Paul Bowles’ A Picnic Cantata premiered 70 years ago, but this 30-minute work for four voices was never published. And New York Festival of Song (NYFOS) has been presenting it since the early 1990s, but didn’t get around to recording it until 2017.
Apparently it took still another five years for that recording to be released. And now, in 2023, I’ve got it in my hands. Well, in my computer’s external CD drive – because yes, I still listen to CDs, and yes, music in certain genres, like classical, jazz, and whatever you call A Picnic Cantata – modern classical, art songs – is still voluminously released on those not-very-charming but pleasingly sturdy plastic discs.
That’s a long way of getting around to my point: I feel justified in not having had a chance to listen to it until now. I’m glad I did.
Ketchup and a Car
Two sopranos, two mezzo-soprano/altos, two pianos and a bit of percussion comprise the palette Bowles took up to set the words of poet James Schuyler back in 1953. Hyper-real to the edge of absurdity, the story is served up in the title – a picnic. A gathering of friends. A Car. A magic picnic basket that contains “a roll of lemon rind / steak and chips / a T-bone fish / Milady’s Blintzes with white wine sauce / and a pound of Child’s creamoginized chocolates.” Not to mention “five kinds of pie.” And “We can’t go on a picnic / without ketchup and a car.” So true.
But there’s peril afoot: “In our search for order / the way is dangerous.”
Irony, slice-of-life, camp, realism, a dollop of the surreal – all contribute to the libretto’s wry style. The music suggests Poulenc, perhaps at a turn-of-the-20th-century salon at the Princess de Polignac’s, but spun through a loom decorated by Jackson Pollock. And the talent assembled on this recording splashes joyfully into the spirit of this weird but artistically cogent and appealing curiosity.

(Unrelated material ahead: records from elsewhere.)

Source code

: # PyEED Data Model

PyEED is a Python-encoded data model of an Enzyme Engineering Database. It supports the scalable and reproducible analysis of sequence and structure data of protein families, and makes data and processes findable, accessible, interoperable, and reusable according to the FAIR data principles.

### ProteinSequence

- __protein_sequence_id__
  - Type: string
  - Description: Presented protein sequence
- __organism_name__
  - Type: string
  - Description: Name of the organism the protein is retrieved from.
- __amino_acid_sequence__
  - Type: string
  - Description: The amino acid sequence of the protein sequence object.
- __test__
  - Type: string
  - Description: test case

“How quick we came / from where we were,” the picnickers trill in the final movement as they prepare to return from their outing. “Look at the outline / of the city. / No wonder our lives / have their ups and downs.”
A Repast for the Ear
Duo-pianists Arthur Gold and Robert Fizdale commissioned A Picnic Cantata in the first place. So no one could be better suited to revive and perpetuate it than NYFOS, with co-founders Steven Blier and Michael Barrett on the keyboards and their usual excellent cast of singers.
Bowles’ reputation as a writer was eclipsing his composing mojo by the time he wrote this music; he and Schuyler never collaborated again. A Picnic Cantata stands alone – so much of its time, yet in some ways sui generis and thus timeless too. I got a big kick out of it.